Sample programs

The programs here are written in C++, using the CWEBx system of software documentation. Links are provided to the tangled (directly compilable) sources and the generated documentation in PDF format, so to use and inspect the programs it is not necessary to install the CWEBx system.

Combing lattice paths to obtain tilings of the Aztec diamond

CWEBx source file aztec.w
Tangled source file aztec.cpp
Woven documentation aztec.pdf

This program will apply the algorithm described in the paper "A bijection proving the Aztec diamond theorem by combing lattice paths", either on a random array of bits to generate a random path family, or exhaustively on all possible such data of a given order; it also runs the reverse algorithm checking that it recovers the initial data. It can produce PostScript data depicting the path family produced, and optionally several intermediate stages, and the corresponding Aztec diamond tiling. The program is a command line program taking its arguments from the command line. Assuming the executable program is named aztec, the calling syntax is

  aztec [OPTIONS] ORDER [FILE]

where ORDER is the order of the Aztec diamond to consider (a nonnegative number; the path family will contain one more path than this). The final argument FILE is a base for the name of the PostScript file to be produced; the program will automatically add "-ORDER.ps" to it. If no FILE argument is given but PostScript output is requested, it will be written to the standard output. The default is to output one randomly generated path family of the given order, but this can be modified by options. The possible options are

-x Do exhaustive generation in given order, while suppressing PostScript output; just report success or failure of executing the algorithm and inverting it
-X Do exhaustive generation, and produce (potentially massive) PostScript output
-t Produce (also) output of the completed configuration as a tiling of the Aztec diamond
-n Suppress output of a path family
-s NUM Write, to the PostScript output, NUM intermediate snapshots during the algorithm, done at more or less equally spaced times when complete columns have been made disjoint, the first snapshot being at the very beginning. Setting this option also causes "-NUM" to be inserted into the file name produced, just before the dot. An alternative syntax for setting this option is to specify ORDER in the form n/s where n is the order and s the number of snapshots.
-c NUM Write, to the PostScript output, in detail the stages during which column number NUM is made disjoint and obtains its final value; this happens after the path with the same number is taken into consideration.
-r NUM Set the random seed to NUM, so that reproducible output can be generated.

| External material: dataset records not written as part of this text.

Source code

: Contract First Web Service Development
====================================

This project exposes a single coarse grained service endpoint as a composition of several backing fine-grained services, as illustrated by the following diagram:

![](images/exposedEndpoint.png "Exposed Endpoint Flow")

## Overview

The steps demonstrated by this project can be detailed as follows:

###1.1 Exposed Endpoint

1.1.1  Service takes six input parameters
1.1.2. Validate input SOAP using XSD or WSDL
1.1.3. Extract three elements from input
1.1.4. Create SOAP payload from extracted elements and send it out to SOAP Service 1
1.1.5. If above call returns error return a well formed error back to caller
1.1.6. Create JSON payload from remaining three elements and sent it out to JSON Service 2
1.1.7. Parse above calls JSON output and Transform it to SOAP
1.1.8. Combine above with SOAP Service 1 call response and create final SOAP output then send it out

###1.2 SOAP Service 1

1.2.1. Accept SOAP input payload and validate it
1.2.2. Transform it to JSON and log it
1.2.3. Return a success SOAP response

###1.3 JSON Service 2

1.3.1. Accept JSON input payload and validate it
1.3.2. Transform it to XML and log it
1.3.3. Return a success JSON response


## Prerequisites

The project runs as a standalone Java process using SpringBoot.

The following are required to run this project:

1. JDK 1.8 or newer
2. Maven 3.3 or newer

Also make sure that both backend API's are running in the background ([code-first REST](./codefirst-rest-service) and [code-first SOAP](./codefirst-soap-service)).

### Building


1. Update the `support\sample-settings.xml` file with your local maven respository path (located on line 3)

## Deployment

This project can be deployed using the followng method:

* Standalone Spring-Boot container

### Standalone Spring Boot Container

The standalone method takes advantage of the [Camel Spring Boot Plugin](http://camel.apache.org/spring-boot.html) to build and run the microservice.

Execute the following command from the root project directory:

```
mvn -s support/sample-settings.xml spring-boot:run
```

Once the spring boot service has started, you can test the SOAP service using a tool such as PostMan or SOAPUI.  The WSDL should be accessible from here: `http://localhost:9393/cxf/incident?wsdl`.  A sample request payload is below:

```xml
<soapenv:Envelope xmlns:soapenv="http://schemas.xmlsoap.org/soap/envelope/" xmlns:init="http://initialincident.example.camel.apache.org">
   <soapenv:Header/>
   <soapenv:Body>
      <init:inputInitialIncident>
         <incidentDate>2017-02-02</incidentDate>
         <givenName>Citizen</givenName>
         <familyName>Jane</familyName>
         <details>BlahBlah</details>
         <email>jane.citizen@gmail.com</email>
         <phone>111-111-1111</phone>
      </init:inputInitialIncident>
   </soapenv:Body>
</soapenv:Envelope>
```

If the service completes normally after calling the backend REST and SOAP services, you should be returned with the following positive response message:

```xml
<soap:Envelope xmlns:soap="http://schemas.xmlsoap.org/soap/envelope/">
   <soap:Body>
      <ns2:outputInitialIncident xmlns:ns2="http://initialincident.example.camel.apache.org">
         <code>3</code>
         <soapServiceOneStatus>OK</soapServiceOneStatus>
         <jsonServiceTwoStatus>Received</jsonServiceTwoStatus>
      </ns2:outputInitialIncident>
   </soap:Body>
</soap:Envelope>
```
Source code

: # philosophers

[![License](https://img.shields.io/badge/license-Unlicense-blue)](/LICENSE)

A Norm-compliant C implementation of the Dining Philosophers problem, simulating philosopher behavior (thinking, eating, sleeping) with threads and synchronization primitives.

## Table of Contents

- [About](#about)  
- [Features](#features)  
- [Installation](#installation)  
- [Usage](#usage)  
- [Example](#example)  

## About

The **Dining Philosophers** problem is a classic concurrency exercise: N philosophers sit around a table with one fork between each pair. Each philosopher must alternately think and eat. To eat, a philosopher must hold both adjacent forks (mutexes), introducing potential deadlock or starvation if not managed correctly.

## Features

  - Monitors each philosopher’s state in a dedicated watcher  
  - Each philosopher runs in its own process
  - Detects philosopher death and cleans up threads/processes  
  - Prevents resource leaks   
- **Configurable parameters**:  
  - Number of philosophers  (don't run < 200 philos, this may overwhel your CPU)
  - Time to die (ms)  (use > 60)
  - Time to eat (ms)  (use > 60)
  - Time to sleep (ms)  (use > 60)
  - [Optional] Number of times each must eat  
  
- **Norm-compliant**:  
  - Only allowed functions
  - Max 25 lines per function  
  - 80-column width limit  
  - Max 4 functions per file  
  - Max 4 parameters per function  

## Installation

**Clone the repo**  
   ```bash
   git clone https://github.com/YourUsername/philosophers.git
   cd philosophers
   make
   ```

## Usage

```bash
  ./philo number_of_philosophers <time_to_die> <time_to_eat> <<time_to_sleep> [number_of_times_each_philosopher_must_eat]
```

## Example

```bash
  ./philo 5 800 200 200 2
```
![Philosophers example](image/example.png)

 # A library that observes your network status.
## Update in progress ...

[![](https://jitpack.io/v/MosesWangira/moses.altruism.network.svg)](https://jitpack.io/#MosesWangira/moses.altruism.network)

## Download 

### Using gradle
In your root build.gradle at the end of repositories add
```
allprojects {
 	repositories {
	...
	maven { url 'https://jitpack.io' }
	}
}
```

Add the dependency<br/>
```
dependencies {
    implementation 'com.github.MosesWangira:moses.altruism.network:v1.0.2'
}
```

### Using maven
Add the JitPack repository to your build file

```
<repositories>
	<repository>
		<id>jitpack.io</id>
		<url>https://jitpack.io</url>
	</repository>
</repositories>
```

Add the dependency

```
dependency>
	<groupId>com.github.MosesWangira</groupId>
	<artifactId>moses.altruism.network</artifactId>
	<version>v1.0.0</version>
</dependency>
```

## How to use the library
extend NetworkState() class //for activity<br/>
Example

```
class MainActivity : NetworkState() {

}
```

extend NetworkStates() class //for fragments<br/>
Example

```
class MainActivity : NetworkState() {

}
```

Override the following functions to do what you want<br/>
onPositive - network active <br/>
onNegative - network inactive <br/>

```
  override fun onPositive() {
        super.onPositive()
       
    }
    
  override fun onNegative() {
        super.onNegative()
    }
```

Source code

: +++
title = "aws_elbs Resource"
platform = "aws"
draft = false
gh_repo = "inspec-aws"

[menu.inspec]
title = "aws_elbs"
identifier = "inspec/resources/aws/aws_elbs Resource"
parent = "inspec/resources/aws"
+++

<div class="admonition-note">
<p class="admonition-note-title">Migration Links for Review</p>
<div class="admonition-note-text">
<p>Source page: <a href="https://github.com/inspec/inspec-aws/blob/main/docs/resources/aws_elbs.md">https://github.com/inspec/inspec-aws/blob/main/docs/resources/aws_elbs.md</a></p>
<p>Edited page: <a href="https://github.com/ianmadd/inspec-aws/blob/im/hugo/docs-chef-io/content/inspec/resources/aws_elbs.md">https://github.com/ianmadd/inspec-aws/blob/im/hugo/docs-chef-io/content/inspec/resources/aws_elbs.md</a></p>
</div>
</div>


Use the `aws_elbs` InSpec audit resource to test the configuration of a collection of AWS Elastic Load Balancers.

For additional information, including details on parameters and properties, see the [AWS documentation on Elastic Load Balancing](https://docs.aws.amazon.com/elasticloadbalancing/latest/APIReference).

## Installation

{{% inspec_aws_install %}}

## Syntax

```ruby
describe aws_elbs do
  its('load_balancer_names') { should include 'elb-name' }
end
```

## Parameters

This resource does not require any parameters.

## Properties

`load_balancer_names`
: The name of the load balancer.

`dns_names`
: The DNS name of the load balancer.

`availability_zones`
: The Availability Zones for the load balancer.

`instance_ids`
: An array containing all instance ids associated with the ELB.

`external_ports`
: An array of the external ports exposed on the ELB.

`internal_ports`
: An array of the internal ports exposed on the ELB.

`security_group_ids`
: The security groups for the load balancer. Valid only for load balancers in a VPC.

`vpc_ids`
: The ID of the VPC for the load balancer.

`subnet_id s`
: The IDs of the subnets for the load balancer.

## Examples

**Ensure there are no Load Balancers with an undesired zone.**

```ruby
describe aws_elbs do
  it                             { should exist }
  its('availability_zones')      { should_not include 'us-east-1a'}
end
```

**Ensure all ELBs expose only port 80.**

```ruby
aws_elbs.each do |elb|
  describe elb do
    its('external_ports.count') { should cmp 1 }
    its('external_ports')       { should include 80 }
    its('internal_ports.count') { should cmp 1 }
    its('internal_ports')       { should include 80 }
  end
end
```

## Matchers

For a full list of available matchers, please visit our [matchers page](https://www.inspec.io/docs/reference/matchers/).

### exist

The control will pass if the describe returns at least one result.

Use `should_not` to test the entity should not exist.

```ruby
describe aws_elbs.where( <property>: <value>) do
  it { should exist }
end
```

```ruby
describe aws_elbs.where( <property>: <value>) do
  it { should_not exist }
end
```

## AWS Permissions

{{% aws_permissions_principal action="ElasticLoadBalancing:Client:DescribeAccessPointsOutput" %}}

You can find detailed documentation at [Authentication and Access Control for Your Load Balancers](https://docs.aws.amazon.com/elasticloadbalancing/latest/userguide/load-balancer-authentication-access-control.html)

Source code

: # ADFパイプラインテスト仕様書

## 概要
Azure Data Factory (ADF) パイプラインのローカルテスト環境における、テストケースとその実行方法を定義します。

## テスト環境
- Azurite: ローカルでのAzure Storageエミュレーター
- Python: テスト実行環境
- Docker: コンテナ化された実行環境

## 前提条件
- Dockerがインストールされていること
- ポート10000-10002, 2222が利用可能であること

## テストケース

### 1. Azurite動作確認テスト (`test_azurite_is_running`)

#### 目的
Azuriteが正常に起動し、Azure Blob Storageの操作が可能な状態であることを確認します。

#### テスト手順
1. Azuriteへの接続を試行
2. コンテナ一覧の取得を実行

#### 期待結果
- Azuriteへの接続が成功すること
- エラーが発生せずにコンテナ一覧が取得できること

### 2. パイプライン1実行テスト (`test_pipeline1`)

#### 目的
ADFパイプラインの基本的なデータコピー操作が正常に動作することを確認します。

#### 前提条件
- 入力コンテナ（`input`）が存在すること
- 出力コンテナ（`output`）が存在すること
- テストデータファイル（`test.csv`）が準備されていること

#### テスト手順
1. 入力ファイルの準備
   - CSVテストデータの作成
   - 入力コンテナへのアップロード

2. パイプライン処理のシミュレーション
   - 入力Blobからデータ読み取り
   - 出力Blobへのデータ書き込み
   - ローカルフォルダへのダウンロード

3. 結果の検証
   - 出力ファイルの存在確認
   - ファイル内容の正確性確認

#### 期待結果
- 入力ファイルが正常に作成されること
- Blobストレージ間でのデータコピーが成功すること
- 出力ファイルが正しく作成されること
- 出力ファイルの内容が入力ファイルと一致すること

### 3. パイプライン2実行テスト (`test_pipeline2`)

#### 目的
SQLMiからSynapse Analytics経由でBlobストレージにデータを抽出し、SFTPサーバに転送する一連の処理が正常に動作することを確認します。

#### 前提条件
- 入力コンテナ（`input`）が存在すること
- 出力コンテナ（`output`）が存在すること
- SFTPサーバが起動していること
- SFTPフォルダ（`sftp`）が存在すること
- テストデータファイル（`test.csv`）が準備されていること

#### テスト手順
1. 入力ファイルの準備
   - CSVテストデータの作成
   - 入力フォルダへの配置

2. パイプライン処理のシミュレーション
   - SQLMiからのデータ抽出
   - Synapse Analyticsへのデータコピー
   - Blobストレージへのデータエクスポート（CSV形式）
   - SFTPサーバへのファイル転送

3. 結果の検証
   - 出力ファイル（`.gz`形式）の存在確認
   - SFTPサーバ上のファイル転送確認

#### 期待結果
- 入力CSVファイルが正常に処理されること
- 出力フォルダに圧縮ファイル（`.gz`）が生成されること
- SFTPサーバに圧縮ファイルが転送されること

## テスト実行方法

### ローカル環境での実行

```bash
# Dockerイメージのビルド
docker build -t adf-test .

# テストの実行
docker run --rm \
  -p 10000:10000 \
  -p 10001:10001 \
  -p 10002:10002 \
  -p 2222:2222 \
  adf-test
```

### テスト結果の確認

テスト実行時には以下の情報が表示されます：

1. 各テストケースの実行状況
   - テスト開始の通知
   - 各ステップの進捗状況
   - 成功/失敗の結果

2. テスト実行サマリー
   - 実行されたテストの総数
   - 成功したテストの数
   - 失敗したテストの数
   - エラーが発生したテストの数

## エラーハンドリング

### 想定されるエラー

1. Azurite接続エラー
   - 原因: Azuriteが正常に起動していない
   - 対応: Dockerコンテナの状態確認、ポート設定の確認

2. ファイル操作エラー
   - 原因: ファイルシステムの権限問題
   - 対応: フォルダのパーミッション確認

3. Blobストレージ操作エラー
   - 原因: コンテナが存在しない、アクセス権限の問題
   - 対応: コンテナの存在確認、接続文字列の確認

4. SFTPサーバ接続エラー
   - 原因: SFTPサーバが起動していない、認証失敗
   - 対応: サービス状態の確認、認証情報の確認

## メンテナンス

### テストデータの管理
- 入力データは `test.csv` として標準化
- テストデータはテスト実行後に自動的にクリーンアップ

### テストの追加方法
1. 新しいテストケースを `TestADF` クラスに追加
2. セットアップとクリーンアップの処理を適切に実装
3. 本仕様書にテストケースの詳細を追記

A bijection between partitions of n and strict partitions of 2n whose diagram is black/white balanced

This is a small Python program that computes the bijections described in these MathOverflow and Math.StackExchange answers. They are between partitions of n on one hand and on the other hand strict partitions of 2n with empty 2-core, where the latter means that the diagram when coloured in a checkerboard fashion has as many black as white squares, or equivalently that the odd parts of the partition (which are even in number) occupy as many odd as even positions.

Python source file blowup.py

This is my very first Python program, so it might contain things that are frowned upon by the Python community.

The forward direction is computed by double_strict using edge sequences, and also by to_double using the more direct approach of the StackExchange answer (the two functions should produce the same results). Similarly the reverse direction (which is actually the one described in the answers) is computed by undouble using edge sequences, and also more directly by by to_plain.